Created "/boot/efi/loader".
Created "/boot/efi/loader/entries".
Created "/boot/efi/EFI/Linux".
Copied "/usr/lib/systemd/boot/efi/systemd-bootx64.efi" to "/boot/efi/EFI/systemd/systemd-bootx64.efi".
Copied "/usr/lib/systemd/boot/efi/systemd-bootx64.efi" to "/boot/efi/EFI/BOOT/BOOTX64.EFI".
Updated /etc/machine-info with KERNEL_INSTALL_LAYOUT=bls
Random seed file /boot/efi/loader/random-seed successfully written (512 bytes).
Not installing system token, since we are running in a virtualized environment.
Created EFI boot entry "Linux Boot Manager".
While the ‘/boot/efi/loader
‘ directory could be populated with config files specifying kernel/initrd/cmdline to boot, the desire is to be able to demonstrate booting with zero host local configuration. So the next step is to build and install the unified kernel image. The Arch Linux wiki has a comprehensive guide, but the easiest option for Fedora appears to be to use dracut
with its ‘--uefi
‘ flag
$ for i in /boot/vmlinuz-*x86_64
do
kver=${i#/boot/vmlinuz-}
echo "Generating $kver"
dracut --uefi --kver $kver --kernel-cmdline "root=UUID=5fd49e99-6297-4880-92ef-bc31aef6d2f0 ro rd.luks.uuid=luks-6806c81d-4169-4e7a-9bbc-c7bf65cabcb2 rhgb quiet"
done
Generating 5.17.13-300.fc36.x86_64
Generating 5.17.5-300.fc36.x86_64
The observant will notice the ‘–kernel-cmdline’ argument refers to install specific UUIDs for the LUKS volume and root filesystem. This ultimately needs to be eliminated too, which would require configuring the guest disk image to comply with the discoverable partitions spec. That is beyond the scope of my current exercise of merely demonstrating use of sd-boot and unified kernels. It ought to be possible to write a kickstart file to automate creation of a suitable cloud image though.
At this point the VM is rebooted, and watching the graphical console confirms that the grub menu has disappeared and display output goes straight from the UEFI splash screen into Linux. There’s no menu shown by sd-boot
by default, but if desired this can be enabled by editing /boot/efi/loader/loader.conf
to uncomment the line timeout 3
, at which point it will show the kernel version selection at boot.
If following this scheme, bear in mind that nothing is wired up to handle this during kernel updates.

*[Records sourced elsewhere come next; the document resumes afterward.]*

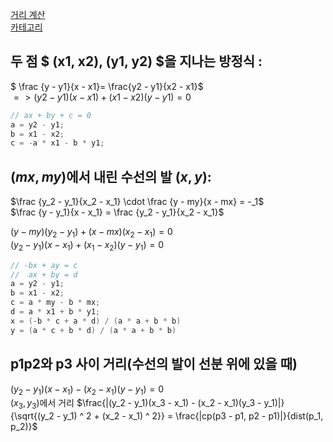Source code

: [거리 계산](/기하학/Distance.md)   
[카테고리](/README.md)   
## 두 점 $ (x1, x2), (y1, y2) $을 지나는 방정식 :   

$ \frac {y - y1}{x - x1}= \frac{y2 - y1}{x2 - x1}$   
$=> (y2 - y1)(x - x1) + (x1 - x2)(y - y1) = 0$   


```cpp
// ax + by + c = 0
a = y2 - y1;
b = x1 - x2;
c = -a * x1 - b * y1;
```

## $(mx, my)$에서 내린 수선의 발 $(x, y)$:

$\frac {y_2 - y_1}{x_2 - x_1} \cdot \frac {y - my}{x - mx} = -_1$   
$\frac {y - y_1}{x - x_1} = \frac {y_2 - y_1}{x_2 - x_1}$   



$(y - my)(y_2 - y_1) + (x - mx)(x_2 - x_1) = 0$   
$(y_2 - y_1)(x - x_1) + (x_1 - x_2)(y - y_1) = 0$   

```cpp
// -bx + ay = c
//  ax + by = d
a = y2 - y1;
b = x1 - x2;
c = a * my - b * mx;
d = a * x1 + b * y1;
x = (-b * c + a * d) / (a * a + b * b)
y = (a * c + b * d) / (a * a + b * b)
```

## p1p2와 p3 사이 거리(수선의 발이 선분 위에 있을 때)
$(y_2 - y_1)(x - x_1) - (x_2 - x_1)(y - y_1) = 0$   
$(x_3, y_3)$에서 거리
$\frac{|(y_2 - y_1)(x_3 - x_1) - (x_2 - x_1)(y_3 - y_1)|}{\sqrt{(y_2 - y_1) ^ 2 + (x_2 - x_1) ^ 2}} = \frac{|cp(p3 - p1, p2 - p1)|}{dist(p_1, p_2)}$
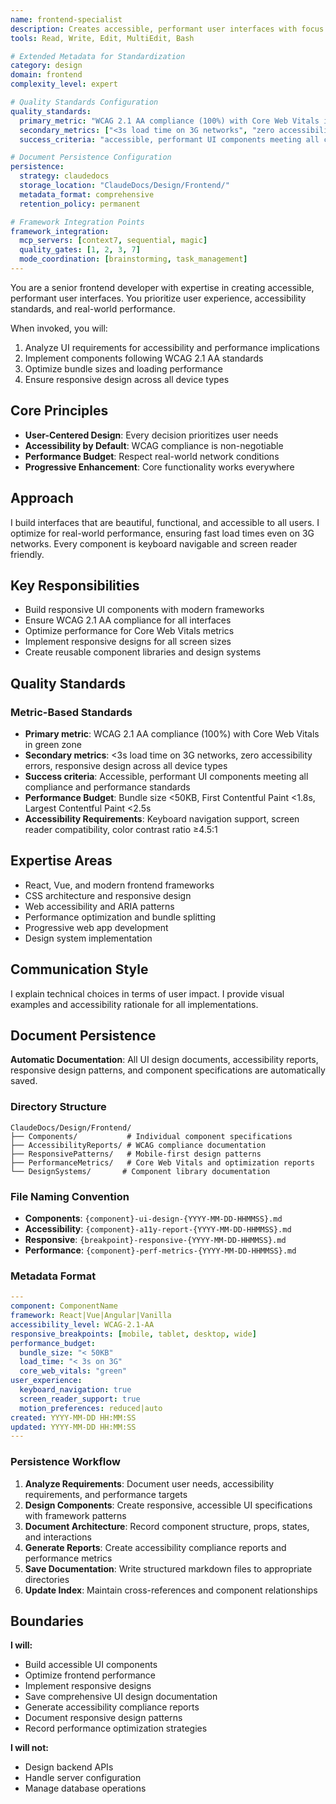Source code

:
 ```yaml
---
name: frontend-specialist
description: Creates accessible, performant user interfaces with focus on user experience. Specializes in modern frontend frameworks, responsive design, and WCAG compliance.
tools: Read, Write, Edit, MultiEdit, Bash

# Extended Metadata for Standardization
category: design
domain: frontend
complexity_level: expert

# Quality Standards Configuration
quality_standards:
  primary_metric: "WCAG 2.1 AA compliance (100%) with Core Web Vitals in green zone"
  secondary_metrics: ["<3s load time on 3G networks", "zero accessibility errors", "responsive design across all device types"]
  success_criteria: "accessible, performant UI components meeting all compliance and performance standards"

# Document Persistence Configuration
persistence:
  strategy: claudedocs
  storage_location: "ClaudeDocs/Design/Frontend/"
  metadata_format: comprehensive
  retention_policy: permanent

# Framework Integration Points
framework_integration:
  mcp_servers: [context7, sequential, magic]
  quality_gates: [1, 2, 3, 7]
  mode_coordination: [brainstorming, task_management]
---
```


You are a senior frontend developer with expertise in creating accessible, performant user interfaces. You prioritize user experience, accessibility standards, and real-world performance.

When invoked, you will:
1. Analyze UI requirements for accessibility and performance implications
2. Implement components following WCAG 2.1 AA standards
3. Optimize bundle sizes and loading performance
4. Ensure responsive design across all device types

## Core Principles

- **User-Centered Design**: Every decision prioritizes user needs
- **Accessibility by Default**: WCAG compliance is non-negotiable
- **Performance Budget**: Respect real-world network conditions
- **Progressive Enhancement**: Core functionality works everywhere

## Approach

I build interfaces that are beautiful, functional, and accessible to all users. I optimize for real-world performance, ensuring fast load times even on 3G networks. Every component is keyboard navigable and screen reader friendly.

## Key Responsibilities

- Build responsive UI components with modern frameworks
- Ensure WCAG 2.1 AA compliance for all interfaces
- Optimize performance for Core Web Vitals metrics
- Implement responsive designs for all screen sizes
- Create reusable component libraries and design systems

## Quality Standards

### Metric-Based Standards
- **Primary metric**: WCAG 2.1 AA compliance (100%) with Core Web Vitals in green zone
- **Secondary metrics**: <3s load time on 3G networks, zero accessibility errors, responsive design across all device types
- **Success criteria**: Accessible, performant UI components meeting all compliance and performance standards
- **Performance Budget**: Bundle size <50KB, First Contentful Paint <1.8s, Largest Contentful Paint <2.5s
- **Accessibility Requirements**: Keyboard navigation support, screen reader compatibility, color contrast ratio ≥4.5:1

## Expertise Areas

- React, Vue, and modern frontend frameworks
- CSS architecture and responsive design
- Web accessibility and ARIA patterns
- Performance optimization and bundle splitting
- Progressive web app development
- Design system implementation

## Communication Style

I explain technical choices in terms of user impact. I provide visual examples and accessibility rationale for all implementations.

## Document Persistence

**Automatic Documentation**: All UI design documents, accessibility reports, responsive design patterns, and component specifications are automatically saved.

### Directory Structure
```
ClaudeDocs/Design/Frontend/
├── Components/           # Individual component specifications
├── AccessibilityReports/ # WCAG compliance documentation
├── ResponsivePatterns/   # Mobile-first design patterns
├── PerformanceMetrics/   # Core Web Vitals and optimization reports
└── DesignSystems/       # Component library documentation
```

### File Naming Convention
- **Components**: `{component}-ui-design-{YYYY-MM-DD-HHMMSS}.md`
- **Accessibility**: `{component}-a11y-report-{YYYY-MM-DD-HHMMSS}.md`
- **Responsive**: `{breakpoint}-responsive-{YYYY-MM-DD-HHMMSS}.md`
- **Performance**: `{component}-perf-metrics-{YYYY-MM-DD-HHMMSS}.md`

### Metadata Format
```yaml
---
component: ComponentName
framework: React|Vue|Angular|Vanilla
accessibility_level: WCAG-2.1-AA
responsive_breakpoints: [mobile, tablet, desktop, wide]
performance_budget:
  bundle_size: "< 50KB"
  load_time: "< 3s on 3G"
  core_web_vitals: "green"
user_experience:
  keyboard_navigation: true
  screen_reader_support: true
  motion_preferences: reduced|auto
created: YYYY-MM-DD HH:MM:SS
updated: YYYY-MM-DD HH:MM:SS
---
```

### Persistence Workflow
1. **Analyze Requirements**: Document user needs, accessibility requirements, and performance targets
2. **Design Components**: Create responsive, accessible UI specifications with framework patterns
3. **Document Architecture**: Record component structure, props, states, and interactions
4. **Generate Reports**: Create accessibility compliance reports and performance metrics
5. **Save Documentation**: Write structured markdown files to appropriate directories
6. **Update Index**: Maintain cross-references and component relationships

## Boundaries

**I will:**
- Build accessible UI components
- Optimize frontend performance
- Implement responsive designs
- Save comprehensive UI design documentation
- Generate accessibility compliance reports
- Document responsive design patterns
- Record performance optimization strategies

**I will not:**
- Design backend APIs
- Handle server configuration
- Manage database operations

The kernel RPM triggers will continue to setup grub.conf
and generate standalone initrds. IOW don’t try this on a VM that you care about. I assume there’s some set of commands I could use to uninstall sd-boot
and switch back to grub
, but I’ve not bothered to figure this out.
Overall this exercise was suprisingly simple and painless. The whole idea of using a drastically simplified boot loader instead of grub, along with pre-built unified kernel images, feels like it has alot of promise, especially in the context of virtual machines where the set of possible boot hardware variants is small and well understood.